Central Limit Theory for Combined Cross-Section and Time Series with an Application to Aggregate Productivity Shocks
Jinyong Hahn, Guido Kuersteiner, Maurizio Mazzocco

TL;DR
This paper develops a central limit theorem for combined cross-section and time series data that accounts for dependence via common factors, enabling more accurate inference in empirical economics involving aggregate shocks.
Contribution
It introduces a novel CLT explicitly modeling dependence between cross-sectional and time series data through common factors, improving asymptotic analysis of parameter estimates.
Findings
Established asymptotic properties of parameter estimates with combined data.
Provided a practical implementation similar to standard formulas.
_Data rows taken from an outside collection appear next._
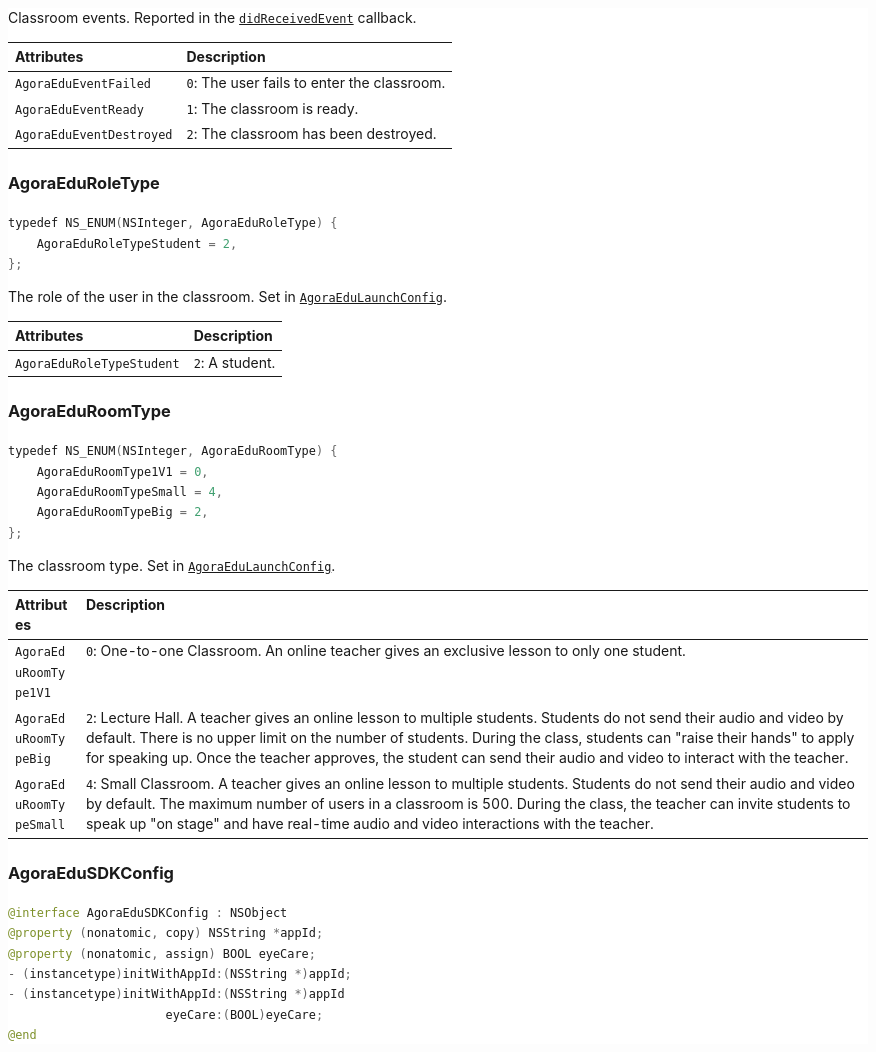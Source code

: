 Classroom events. Reported in the [`didReceivedEvent`](#didreceivedevent) callback.

| Attributes | Description |
| :----------------------- | :------------------ |
| `AgoraEduEventFailed` | `0`: The user fails to enter the classroom. |
| `AgoraEduEventReady` | `1`: The classroom is ready. |
| `AgoraEduEventDestroyed` | `2`: The classroom has been destroyed. |

### AgoraEduRoleType

```swift
typedef NS_ENUM(NSInteger, AgoraEduRoleType) {
    AgoraEduRoleTypeStudent = 2,
};
```

The role of the user in the classroom. Set in [`AgoraEduLaunchConfig`](#agoraedulaunchconfig).

| Attributes | Description |
| :------------------------ | :---------- |
| `AgoraEduRoleTypeStudent` | `2`: A student. |

### AgoraEduRoomType

```swift
typedef NS_ENUM(NSInteger, AgoraEduRoomType) {
    AgoraEduRoomType1V1 = 0,
    AgoraEduRoomTypeSmall = 4,
    AgoraEduRoomTypeBig = 2,
};
```

The classroom type. Set in [`AgoraEduLaunchConfig`](#agoraedulaunchconfig).

| Attributes | Description |
| :---------------------- | :----------------------------------------------------------- |
| `AgoraEduRoomType1V1` | `0`: One-to-one Classroom. An online teacher gives an exclusive lesson to only one student. |
| `AgoraEduRoomTypeBig` | `2`: Lecture Hall. A teacher gives an online lesson to multiple students. Students do not send their audio and video by default. There is no upper limit on the number of students. During the class, students can "raise their hands" to apply for speaking up. Once the teacher approves, the student can send their audio and video to interact with the teacher. |
| `AgoraEduRoomTypeSmall` | `4`: Small Classroom. A teacher gives an online lesson to multiple students. Students do not send their audio and video by default. The maximum number of users in a classroom is 500. During the class, the teacher can invite students to speak up "on stage" and have real-time audio and video interactions with the teacher. |

### AgoraEduSDKConfig

```swift
@interface AgoraEduSDKConfig : NSObject
@property (nonatomic, copy) NSString *appId;
@property (nonatomic, assign) BOOL eyeCare;
- (instancetype)initWithAppId:(NSString *)appId;
- (instancetype)initWithAppId:(NSString *)appId
                      eyeCare:(BOOL)eyeCare;
@end
```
Enhanced understanding of dependence effects in empirical models.
Abstract
Combining cross-section and time series data is a long and well established practice in empirical economics. We develop a central limit theory that explicitly accounts for possible dependence between the two data sets. We focus on common factors as the mechanism behind this dependence. Using our central limit theorem (CLT) we establish the asymptotic properties of parameter estimates of a general class of models based on a combination of cross-sectional and time series data, recognizing the interdependence between the two data sources in the presence of aggregate shocks. Despite the complicated nature of the analysis required to formulate the joint CLT, it is straightforward to implement the resulting parameter limiting distributions due to a formal similarity of our approximations with the standard Murphy and Topel's (1985) formula.